- _Task requirements_: The copy must match the data below line for line and contain no images.

(Saved data entries)
BEGIN

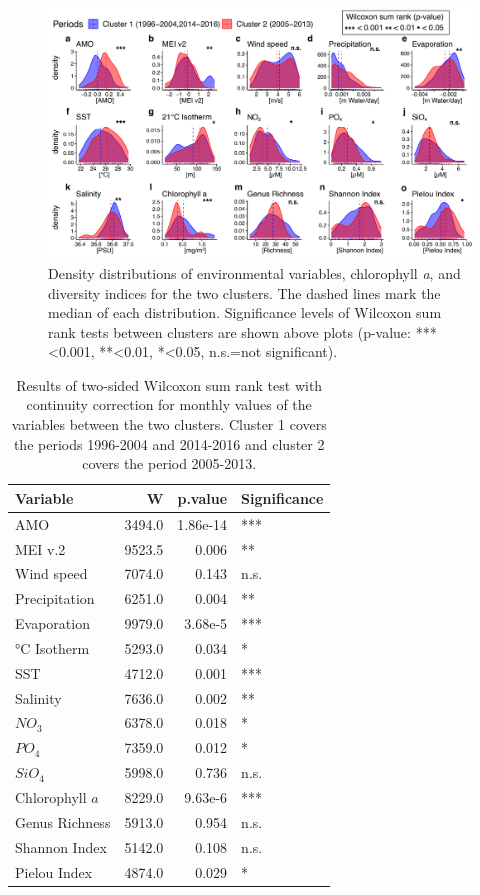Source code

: \documentclass[draft]{agujournal2019}
\begin{document}
    \begin{figure}
    \noindent\includegraphics[width=\textwidth]{fig/Figure5_ClustCompPlot_v2.pdf}
    \caption{Density distributions of environmental variables, chlorophyll \textit{a}, and diversity indices for the two clusters. The dashed lines mark the median of each distribution. Significance levels of Wilcoxon sum rank tests between clusters are shown above plots  (p-value: ***\textless0.001, **\textless0.01, *\textless0.05, n.s.=not significant).}
    \label{fig:clustcomp}
    \end{figure}

    \begin{table}
    \caption{Results of two-sided Wilcoxon sum rank test with continuity correction for monthly values of the variables between the two clusters. Cluster 1 covers the periods 1996-2004 and 2014-2016 and cluster 2 covers the period 2005-2013.}
    \centering
    \begin{tabular}[t]{lrrl}
    \toprule
    Variable & W & p.value & Significance\\
    \midrule
    AMO & 3494.0 & 1.86e-14 & ***\\
    MEI v.2 & 9523.5 & 0.006 & **\\
    Wind speed & 7074.0 & 0.143 & n.s.\\
    Precipitation & 6251.0 & 0.004 & **\\
    Evaporation & 9979.0 & 3.68e-5 & ***\\
    \addlinespace
    21 °C Isotherm & 5293.0 & 0.034 & *\\
    SST & 4712.0 & 0.001 & ***\\
    Salinity & 7636.0 & 0.002 & **\\
    $NO_3$ & 6378.0 & 0.018 & *\\
    $PO_4$ & 7359.0 & 0.012 & *\\
    $SiO_4$ & 5998.0 & 0.736 & n.s.\\
    \addlinespace
    Chlorophyll $a$ & 8229.0 & 9.63e-6 & ***\\
    Genus Richness & 5913.0 & 0.954 & n.s.\\
    Shannon Index & 5142.0 & 0.108 & n.s.\\
    Pielou Index & 4874.0 & 0.029 & *\\
    \bottomrule
    \end{tabular}
    
    \label{tab:ClustCompWilcox}
    \end{table}
    
\end{document}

END

- _Response to this exercise_:
Source code

: \documentclass[draft]{agujournal2019}
\begin{document}
    \begin{figure}
    \noindent\includegraphics[width=\textwidth]{fig/Figure5_ClustCompPlot_v2.pdf}
    \caption{Density distributions of environmental variables, chlorophyll \textit{a}, and diversity indices for the two clusters. The dashed lines mark the median of each distribution. Significance levels of Wilcoxon sum rank tests between clusters are shown above plots  (p-value: ***\textless0.001, **\textless0.01, *\textless0.05, n.s.=not significant).}
    \label{fig:clustcomp}
    \end{figure}

    \begin{table}
    \caption{Results of two-sided Wilcoxon sum rank test with continuity correction for monthly values of the variables between the two clusters. Cluster 1 covers the periods 1996-2004 and 2014-2016 and cluster 2 covers the period 2005-2013.}
    \centering
    \begin{tabular}[t]{lrrl}
    \toprule
    Variable & W & p.value & Significance\\
    \midrule
    AMO & 3494.0 & 1.86e-14 & ***\\
    MEI v.2 & 9523.5 & 0.006 & **\\
    Wind speed & 7074.0 & 0.143 & n.s.\\
    Precipitation & 6251.0 & 0.004 & **\\
    Evaporation & 9979.0 & 3.68e-5 & ***\\
    \addlinespace
    21 °C Isotherm & 5293.0 & 0.034 & *\\
    SST & 4712.0 & 0.001 & ***\\
    Salinity & 7636.0 & 0.002 & **\\
    $NO_3$ & 6378.0 & 0.018 & *\\
    $PO_4$ & 7359.0 & 0.012 & *\\
    $SiO_4$ & 5998.0 & 0.736 & n.s.\\
    \addlinespace
    Chlorophyll $a$ & 8229.0 & 9.63e-6 & ***\\
    Genus Richness & 5913.0 & 0.954 & n.s.\\
    Shannon Index & 5142.0 & 0.108 & n.s.\\
    Pielou Index & 4874.0 & 0.029 & *\\
    \bottomrule
    \end{tabular}
    
    \label{tab:ClustCompWilcox}
    \end{table}
    
\end{document}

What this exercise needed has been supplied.